The given position vector is r(t) = <3t^2, 2t^3>. To find the tangent vector r'(t), we differentiate each component of r(t) with respect to t:

r'(t) = d/dt <3t^2, 2t^3> = <d/dt (3t^2), d/dt (2t^3)> = <6t, 6t^2>

Now that we have the tangent vector r'(t), we need to find its magnitude, denoted as ||r'(t)||. The magnitude of a vector <x, y> is given by √(x^2 + y^2). Therefore,

||r'(t)|| = √((6t)^2 + (6t²⁾2) = √(36t^2 + 36t^4) = √(36t^2(1 + t^2)) = 6|t|√(1 + t^2)

Since t ∈ [0, √3], t is non-negative, so |t| = t. Thus,

||r'(t)|| = 6t√(1 + t^2)

Finally, the unit tangent vector T(t) is obtained by dividing the tangent vector r'(t) by its magnitude ||r'(t)||:

T(t) = r'(t) / ||r'(t)|| = <6t, 6t^2> / (6t√(1 + t^2)) = <1, t> / √(1 + t^2)

Thus, the unit tangent vector T(t) for the curve parametrized by r(t) = <3t^2, 2t^3> is <1/√(1 + t^2), t/√(1 + t^2)>. This vector indicates the direction of the curve at any point t within the interval [0, √3]. The unit tangent vector is a critical concept in differential geometry and is used to define other important properties of curves, such as curvature and torsion. Understanding the unit tangent vector is essential for analyzing the behavior of curves in space.

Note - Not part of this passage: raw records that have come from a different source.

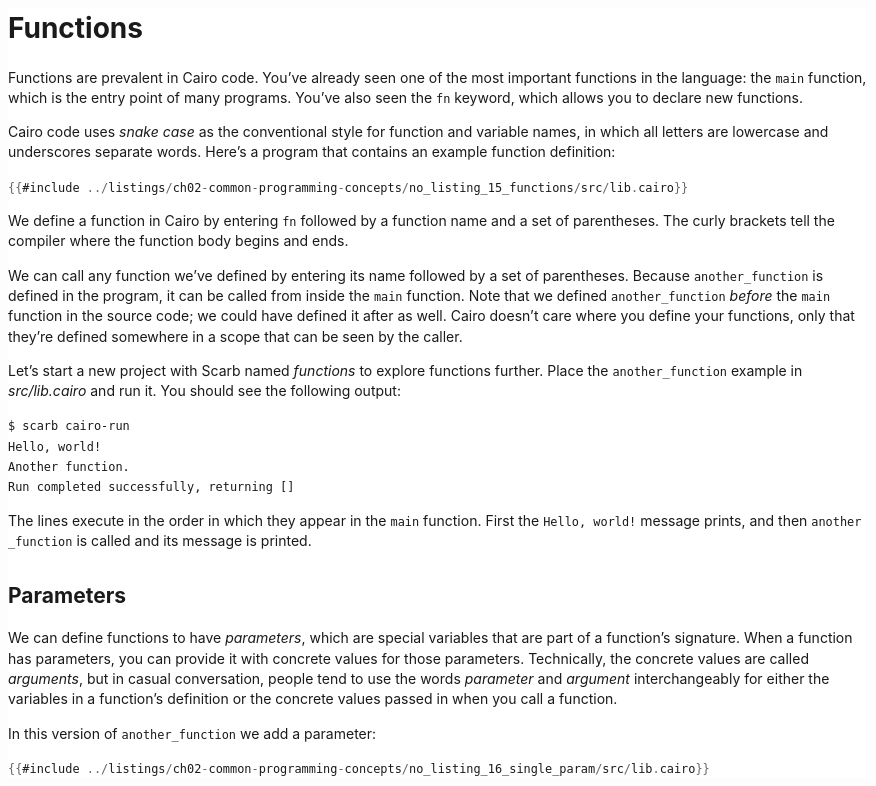 # Functions

Functions are prevalent in Cairo code. You’ve already seen one of the most
important functions in the language: the `main` function, which is the entry
point of many programs. You’ve also seen the `fn` keyword, which allows you to
declare new functions.

Cairo code uses _snake case_ as the conventional style for function and variable
names, in which all letters are lowercase and underscores separate words.
Here’s a program that contains an example function definition:

```rust
{{#include ../listings/ch02-common-programming-concepts/no_listing_15_functions/src/lib.cairo}}
```

We define a function in Cairo by entering `fn` followed by a function name and a
set of parentheses. The curly brackets tell the compiler where the function
body begins and ends.

We can call any function we’ve defined by entering its name followed by a set
of parentheses. Because `another_function` is defined in the program, it can be
called from inside the `main` function. Note that we defined `another_function`
_before_ the `main` function in the source code; we could have defined it after
as well. Cairo doesn’t care where you define your functions, only that they’re
defined somewhere in a scope that can be seen by the caller.

Let’s start a new project with Scarb named _functions_ to explore functions
further. Place the `another_function` example in _src/lib.cairo_ and run it. You
should see the following output:

```shell
$ scarb cairo-run
Hello, world!
Another function.
Run completed successfully, returning []
```

The lines execute in the order in which they appear in the `main` function.
First the `Hello, world!` message prints, and then `another_function` is called
and its message is printed.

## Parameters

We can define functions to have _parameters_, which are special variables that
are part of a function’s signature. When a function has parameters, you can
provide it with concrete values for those parameters. Technically, the concrete
values are called _arguments_, but in casual conversation, people tend to use
the words _parameter_ and _argument_ interchangeably for either the variables
in a function’s definition or the concrete values passed in when you call a
function.

In this version of `another_function` we add a parameter:

```rust
{{#include ../listings/ch02-common-programming-concepts/no_listing_16_single_param/src/lib.cairo}}
```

(b) Finding the Length of the Curve

The arc length of a curve provides a measure of the total distance traversed along the curve between two points. For a curve parametrized by a vector function r(t) over an interval [a, b], the arc length L is given by the integral of the magnitude of the derivative of r(t) with respect to t, from a to b. In other words,

L = ∫[a, b] ||r'(t)|| dt

In our case, the curve is parametrized by r(t) = <3t^2, 2t^3>, and the interval is [0, √3]. We have already found the derivative r'(t) = <6t, 6t^2> and its magnitude ||r'(t)|| = 6t√(1 + t^2). Now, we need to compute the integral of ||r'(t)|| over the interval [0, √3]:

L = ∫[0, √3] 6t√(1 + t^2) dt

To evaluate this integral, we can use a substitution method. Let u = 1 + t^2. Then, du = 2t dt, and dt = du / (2t). When t = 0, u = 1 + 0^2 = 1. When t = √3, u = 1 + (√3)^2 = 1 + 3 = 4. Thus, the integral becomes:

L = ∫[1, 4] 6t√u (du / (2t)) = ∫[1, 4] 3√u du = 3 ∫[1, 4] u^(1/2) du

Now, we can integrate u^(1/2) with respect to u:

∫ u^(1/2) du = (2/3)u^(3/2) + C

So, the arc length L is:

L = 3 [(2/3)u^(3/2)] [from 1 to 4] = 2[u^(3/2)] [from 1 to 4] = 2(4^(3/2) - 1^(3/2))

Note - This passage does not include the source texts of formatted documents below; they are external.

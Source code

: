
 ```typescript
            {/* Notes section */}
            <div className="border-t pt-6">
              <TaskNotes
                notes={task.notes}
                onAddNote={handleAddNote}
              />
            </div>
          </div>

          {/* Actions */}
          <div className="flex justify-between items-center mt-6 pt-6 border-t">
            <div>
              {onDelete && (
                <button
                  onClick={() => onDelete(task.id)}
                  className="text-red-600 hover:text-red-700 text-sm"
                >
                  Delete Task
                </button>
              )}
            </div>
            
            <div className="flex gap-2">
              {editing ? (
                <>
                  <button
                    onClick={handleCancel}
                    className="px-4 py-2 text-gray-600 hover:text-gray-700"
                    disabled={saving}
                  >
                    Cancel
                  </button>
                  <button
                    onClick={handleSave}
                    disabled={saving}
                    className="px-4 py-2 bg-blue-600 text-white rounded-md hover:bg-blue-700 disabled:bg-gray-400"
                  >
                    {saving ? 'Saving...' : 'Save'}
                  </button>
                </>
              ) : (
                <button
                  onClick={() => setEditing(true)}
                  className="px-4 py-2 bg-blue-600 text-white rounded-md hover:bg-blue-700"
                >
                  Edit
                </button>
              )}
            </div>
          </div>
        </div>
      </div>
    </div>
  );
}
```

4^(3/2) = (√4)^3 = 2^3 = 8, and 1^(3/2) = 1. Therefore,

L = 2(8 - 1) = 2(7) = 14

Thus, the length of the curve parametrized by r(t) = <3t^2, 2t^3> over the interval [0, √3] is 14 units. This result demonstrates how calculus can be used to find the exact length of a curved path, which is a fundamental concept in various fields such as physics, engineering, and computer graphics. Calculating arc length is a crucial skill in understanding the geometry of curves and their properties.

Conclusion

In this article, we have conducted a thorough analysis of the curve parametrized by the vector function r(t) = <3t^2, 2t^3> over the interval [0, √3]. We successfully derived the unit tangent vector T(t) = <1/√(1 + t^2), t/√(1 + t^2)>, which provides the direction of the curve at any point t within the interval. Additionally, we calculated the length of the curve to be 14 units, demonstrating the application of integration to find the arc length of a parametrized curve. These calculations are essential for understanding the geometric properties of curves and have wide-ranging applications in various scientific and engineering disciplines.

The concepts and techniques discussed in this article are fundamental to understanding vector calculus and its applications. The ability to find unit tangent vectors and arc lengths is crucial for further studies in differential geometry, physics, and engineering. By mastering these concepts, students and professionals can better analyze and solve problems involving curves and motion in space. Continued practice and application of these techniques will further solidify understanding and proficiency in this area of mathematics.